Ofcourse, the class Transform itself.

Then, its metaclass _TfmMeta

#export
class _TfmMeta(type):
    def __new__(cls, name, bases, dict):
        print("I'm alive inside `__new__` in `_TfmMeta`")
        res = super().__new__(cls, name, bases, dict)
        res.__signature__ = inspect.signature(res.__init__)
        return res

    def __call__(cls, *args, **kwargs):
        f = args[0] if args else None
        n = getattr(f,'__name__',None)
        if not hasattr(cls,'encodes'): cls.encodes=TypeDispatch()
        if not hasattr(cls,'decodes'): cls.decodes=TypeDispatch()
        if isinstance(f,Callable) and n in ('decodes','encodes','_'):
            getattr(cls,'encodes' if n=='_' else n).add(f)
            return f
        return super().__call__(*args, **kwargs)

    @classmethod
    def __prepare__(cls, name, bases): return _TfmDict()

And finally _TfmDict

#export
class _TfmDict(dict):
    def __setitem__(self,k,v):
        if k=='_': k='encodes'
        if k not in ('encodes','decodes') or not isinstance(v,Callable): return super().__setitem__(k,v)
        if k not in self: super().__setitem__(k,TypeDispatch())
        res = self[k]
        res.add(v)

According, to section 3.3.3.4. of Python Data Model,

Once the appropriate metaclass has been identified, then the class namespace is prepared. If the metaclass has a __prepare__ attribute, it is called as namespace = metaclass.__prepare__(name, bases, **kwds) (where the additional keyword arguments, if any, come from the class definition).

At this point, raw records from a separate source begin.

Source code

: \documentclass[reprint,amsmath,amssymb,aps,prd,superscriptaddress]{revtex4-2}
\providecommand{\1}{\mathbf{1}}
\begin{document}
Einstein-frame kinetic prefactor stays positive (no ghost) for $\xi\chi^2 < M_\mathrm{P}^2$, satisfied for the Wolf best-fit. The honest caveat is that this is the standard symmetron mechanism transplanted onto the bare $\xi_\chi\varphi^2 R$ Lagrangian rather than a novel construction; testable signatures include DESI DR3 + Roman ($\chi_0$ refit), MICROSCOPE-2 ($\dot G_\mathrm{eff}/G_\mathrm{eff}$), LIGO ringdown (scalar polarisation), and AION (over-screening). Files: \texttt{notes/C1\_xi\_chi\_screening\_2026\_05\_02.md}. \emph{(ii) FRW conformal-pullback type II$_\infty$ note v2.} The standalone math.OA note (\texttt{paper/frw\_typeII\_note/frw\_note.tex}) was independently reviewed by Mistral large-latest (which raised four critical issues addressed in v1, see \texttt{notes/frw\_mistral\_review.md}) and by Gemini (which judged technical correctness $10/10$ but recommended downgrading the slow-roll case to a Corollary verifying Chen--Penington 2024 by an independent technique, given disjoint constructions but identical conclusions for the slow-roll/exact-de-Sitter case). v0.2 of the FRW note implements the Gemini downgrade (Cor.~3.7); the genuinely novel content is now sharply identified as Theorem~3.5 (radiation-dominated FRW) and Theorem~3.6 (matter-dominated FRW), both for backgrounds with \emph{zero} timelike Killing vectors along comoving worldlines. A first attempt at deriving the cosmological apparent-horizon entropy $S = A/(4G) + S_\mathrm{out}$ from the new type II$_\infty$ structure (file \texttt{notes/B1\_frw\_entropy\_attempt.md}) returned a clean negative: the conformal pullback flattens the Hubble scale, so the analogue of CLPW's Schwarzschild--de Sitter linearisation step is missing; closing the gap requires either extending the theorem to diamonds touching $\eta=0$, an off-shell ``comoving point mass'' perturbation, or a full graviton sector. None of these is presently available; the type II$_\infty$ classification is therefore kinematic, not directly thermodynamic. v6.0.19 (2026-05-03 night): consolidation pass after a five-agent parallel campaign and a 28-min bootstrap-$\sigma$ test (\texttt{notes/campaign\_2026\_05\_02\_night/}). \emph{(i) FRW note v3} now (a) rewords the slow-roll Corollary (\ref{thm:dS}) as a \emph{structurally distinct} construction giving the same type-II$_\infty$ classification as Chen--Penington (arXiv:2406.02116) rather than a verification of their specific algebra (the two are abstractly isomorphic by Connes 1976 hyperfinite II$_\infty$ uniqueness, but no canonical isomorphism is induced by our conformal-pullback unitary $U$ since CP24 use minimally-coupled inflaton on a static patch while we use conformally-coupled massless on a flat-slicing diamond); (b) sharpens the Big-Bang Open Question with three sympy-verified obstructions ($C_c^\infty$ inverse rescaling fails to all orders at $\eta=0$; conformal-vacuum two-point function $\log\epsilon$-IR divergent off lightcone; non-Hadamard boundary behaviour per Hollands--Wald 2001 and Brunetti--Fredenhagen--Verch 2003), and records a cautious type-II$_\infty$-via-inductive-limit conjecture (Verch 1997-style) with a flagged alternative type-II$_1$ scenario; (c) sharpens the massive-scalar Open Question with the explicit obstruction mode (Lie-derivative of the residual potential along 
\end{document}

Which means when we first define our class Transform like so:
class Transform(metaclass=_TfmMeta):

The __prepare__ method inside _TfmMeta get’s called which in turn changes the way a normal __prepare__ method would work by using _TfmDict which inherits from dict.

Since the __setitem__ is updated inside _TfmDict, if k ie., the attribute to be set, is not encodes or decodes the normal machinery of dict is used ie., super().__setitem__(k,v)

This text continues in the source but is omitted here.